TASK DESCRIPTION = Pull each line containing "String" out of the listing below.

INFORMATION PROVIDED =

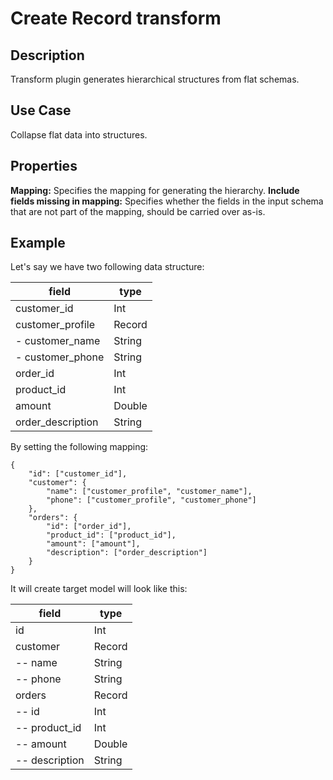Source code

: # Create Record transform

Description
-----------
Transform plugin generates hierarchical structures from flat schemas.

Use Case
--------
Collapse flat data into structures.


Properties
----------
**Mapping:** Specifies the mapping for generating the hierarchy.
**Include fields missing in mapping:** Specifies whether the fields in the input schema that are not part of the mapping,
should be carried over as-is.

Example
-------
Let's say we have two following data structure:

| field                 | type         |
| ------------          | ------------ |
| customer_id           | Int          |
| customer_profile      | Record       |
| - customer_name       | String       |
| - customer_phone      | String       |
| order_id              | Int          |
| product_id            | Int          |
| amount                | Double       |
| order_description     | String       |

By setting the following mapping:

```
{
	"id": ["customer_id"],
	"customer": {
		"name": ["customer_profile", "customer_name"],
		"phone": ["customer_profile", "customer_phone"]
	},
	"orders": {
		"id": ["order_id"],
		"product_id": ["product_id"],
		"amount": ["amount"],
		"description": ["order_description"]
	}
}
```

It will create target model will look like this:

| field                | type         |
| -------------------- | ------------ |
| id                   | Int          |
| customer             | Record       |
| -- name              | String       |
| -- phone             | String       |
| orders               | Record       |
| -- id                | Int          |
| -- product_id        | Int          |
| -- amount            | Double       |
| -- description       | String       |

ANSWER BOX =
| - customer_name       | String       |
| - customer_phone      | String       |
| order_description     | String       |
| -- name              | String       |
| -- phone             | String       |
| -- description       | String       |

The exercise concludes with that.